He said his fund's returns (14.9% for the fiscal year ended June 30, 1996) continue to be dragged down by its large fixed-income commitment, targeted at 45% of assets. He said bonds returned 5%; equities, 22%.
Mr. Hadley also considers the legislation essential because the bull market - until recently - had bumped the system's exposure beyond the 55% limit.
"We would have had to sell several hundred million dollars worth of equities" to get back to the 55% limit, he said.
"Now is a good time to take advantage of that 55% to 70% jump," he said.
The police pension fund also is right at the 55% limit, Mr. Smith said.
A second House bill would help the same three pension funds reduce any unfunded liabilities and cut the state's steep contribution rate.
For the fiscal year ended June 30, the state contributed 12.3% of pay for employees covered by LASERS. The rate has not yet been determined for fiscal 1997, but probably will be close to 13%, Mr. Wood said. The state's contribution for those covered by the teachers' pension fund is 16.4%, and at least half of that is going toward paying off the approximately $4 billion unfunded accrued liability, Mr. Hadley said. The school employees' system is overfunded; funding stands at 112.3% of liabilities, said Julia B. LeBlanc, chief investment officer.
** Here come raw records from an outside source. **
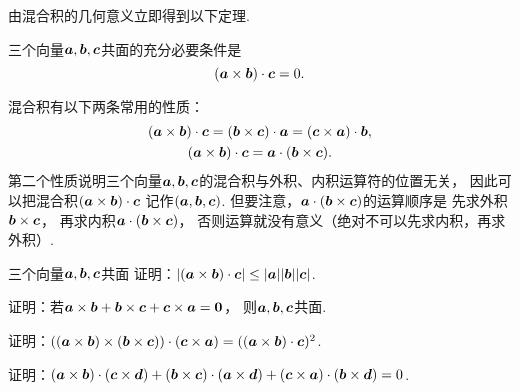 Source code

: 由混合积的几何意义立即得到以下定理.
\begin{theorem}
三个向量\(\boldsymbol{a},\boldsymbol{b},\boldsymbol{c}\)共面的充分必要条件是\begin{equation*}
	(\boldsymbol{a}\times\boldsymbol{b})\cdot\boldsymbol{c} = 0.
\end{equation*}
\end{theorem}

混合积有以下两条常用的性质：
\begin{gather}
	(\boldsymbol{a}\times\boldsymbol{b})\cdot\boldsymbol{c}
	= (\boldsymbol{b}\times\boldsymbol{c})\cdot\boldsymbol{a}
	= (\boldsymbol{c}\times\boldsymbol{a})\cdot\boldsymbol{b}, \\
	(\boldsymbol{a}\times\boldsymbol{b})\cdot\boldsymbol{c}
	= \boldsymbol{a}\cdot(\boldsymbol{b}\times\boldsymbol{c}).
\end{gather}
第二个性质说明三个向量\(\boldsymbol{a},\boldsymbol{b},\boldsymbol{c}\)的混合积与外积、内积运算符的位置无关，
因此可以把混合积\((\boldsymbol{a}\times\boldsymbol{b})\cdot\boldsymbol{c}\)
记作\((\boldsymbol{a},\boldsymbol{b},\boldsymbol{c})\).
但要注意，\(\boldsymbol{a}\cdot(\boldsymbol{b}\times\boldsymbol{c})\)的运算顺序是
先求外积\(\boldsymbol{b}\times\boldsymbol{c}\)，
再求内积\(\boldsymbol{a}\cdot(\boldsymbol{b}\times\boldsymbol{c})\)，
否则运算就没有意义（绝对不可以先求内积，再求外积）.

\begin{example}
三个向量\(\boldsymbol{a},\boldsymbol{b},\boldsymbol{c}\)共面
证明：\(
	\abs{(\boldsymbol{a}\times\boldsymbol{b})\cdot\boldsymbol{c}}
	\leq \abs{\boldsymbol{a}} \abs{\boldsymbol{b}} \abs{\boldsymbol{c}}
\).
\end{example}

\begin{example}
证明：若\(
	\boldsymbol{a}\times\boldsymbol{b}
	+ \boldsymbol{b}\times\boldsymbol{c}
	+ \boldsymbol{c}\times\boldsymbol{a}
	= \boldsymbol{0}
\)，
则\(\boldsymbol{a},\boldsymbol{b},\boldsymbol{c}\)共面.
\end{example}

\begin{example}
证明：\(
	((\boldsymbol{a}\times\boldsymbol{b})\times(\boldsymbol{b}\times\boldsymbol{c}))\cdot(\boldsymbol{c}\times\boldsymbol{a})
	= ((\boldsymbol{a}\times\boldsymbol{b})\cdot\boldsymbol{c})^2
\).
\end{example}

\begin{example}
证明：\((\boldsymbol{a}\times\boldsymbol{b})\cdot(\boldsymbol{c}\times\boldsymbol{d})
+ (\boldsymbol{b}\times\boldsymbol{c})\cdot(\boldsymbol{a}\times\boldsymbol{d})
+ (\boldsymbol{c}\times\boldsymbol{a})\cdot(\boldsymbol{b}\times\boldsymbol{d})
= 0\).
\end{example}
The police fund is only 40% funded. Employees contribute 8% of their annual pay while the state is chipping in 78% this year, in order to meet the 2008 deadline for getting rid of the $170 million funding gap, Mr. Smith said.
The bill would amend the Louisiana Constitution to let the state sell pension obligation bonds and use the money to reduce the unfunded liability. An earlier constitutional amendment requires the state to clear up its unfunded accrued pension liability by 2029. The legislation has not yet been heard in either chamber.
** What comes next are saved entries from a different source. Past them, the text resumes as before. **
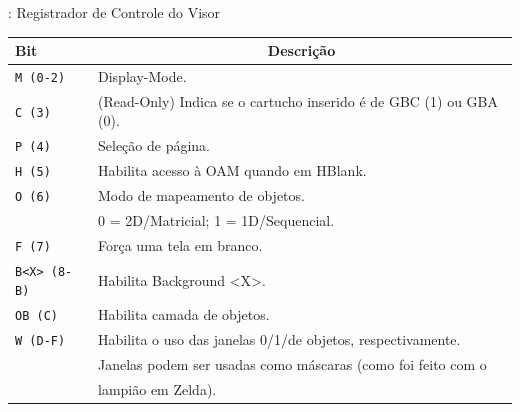 \documentclass{beamer}
\begin{document}
\begin{darkframes}
\begin{frame}{\secname: Registrador de Controle do Visor}
        \scriptsize{\begin{center}
            \begin{tabular}{|l|l|}
                \hline
                Bit & \multicolumn{1}{|c|}{Descrição} \\\hline
                \texttt{M (0-2)} & Display-Mode. \\\hline
                \texttt{C (3)} & (Read-Only) Indica se o cartucho inserido é de GBC (1) ou GBA (0). \\\hline
                \texttt{P (4)} & Seleção de página. \\\hline
                \texttt{H (5)} & Habilita acesso à OAM quando em HBlank. \\\hline
                \texttt{O (6)} & Modo de mapeamento de objetos.\\
                               & 0 = 2D/Matricial; 1 = 1D/Sequencial. \\\hline
                \texttt{F (7)} & Força uma tela em branco. \\\hline
                \texttt{B<X> (8-B)} & Habilita Background <X>. \\\hline
                \texttt{OB (C)} & Habilita camada de objetos. \\\hline
                \texttt{W (D-F)} & Habilita o uso das janelas 0/1/de objetos, respectivamente. \\
                                 & Janelas podem ser usadas como máscaras (como foi feito com o \\
                                 & lampião em Zelda). \\\hline
            \end{tabular}
        \end{center}}
    \end{frame}


\end{darkframes}
\end{document}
The employees' system is about one-third underfunded; the teachers' fund, which pushed for the legislation, is 38.6% underfunded.
No companion legislation has been introduced in the Senate yet.
The state would hope to take advantage of any spread between the 8.25% assumed actuarial rate on its pension liabilities and a lower interest rate it would offer the pension obligation bondholders. On top of that, the state hopes to earn fatter returns by reinvesting the proceeds from the bonds in the stock market.
The outlook for both bills could suffer if legislators get queasy about rising interest rates and stock market gyrations.
Mr. Hadley said he attempted to placate lawmakers' concerns by reminding them the pension funds are long-term investors.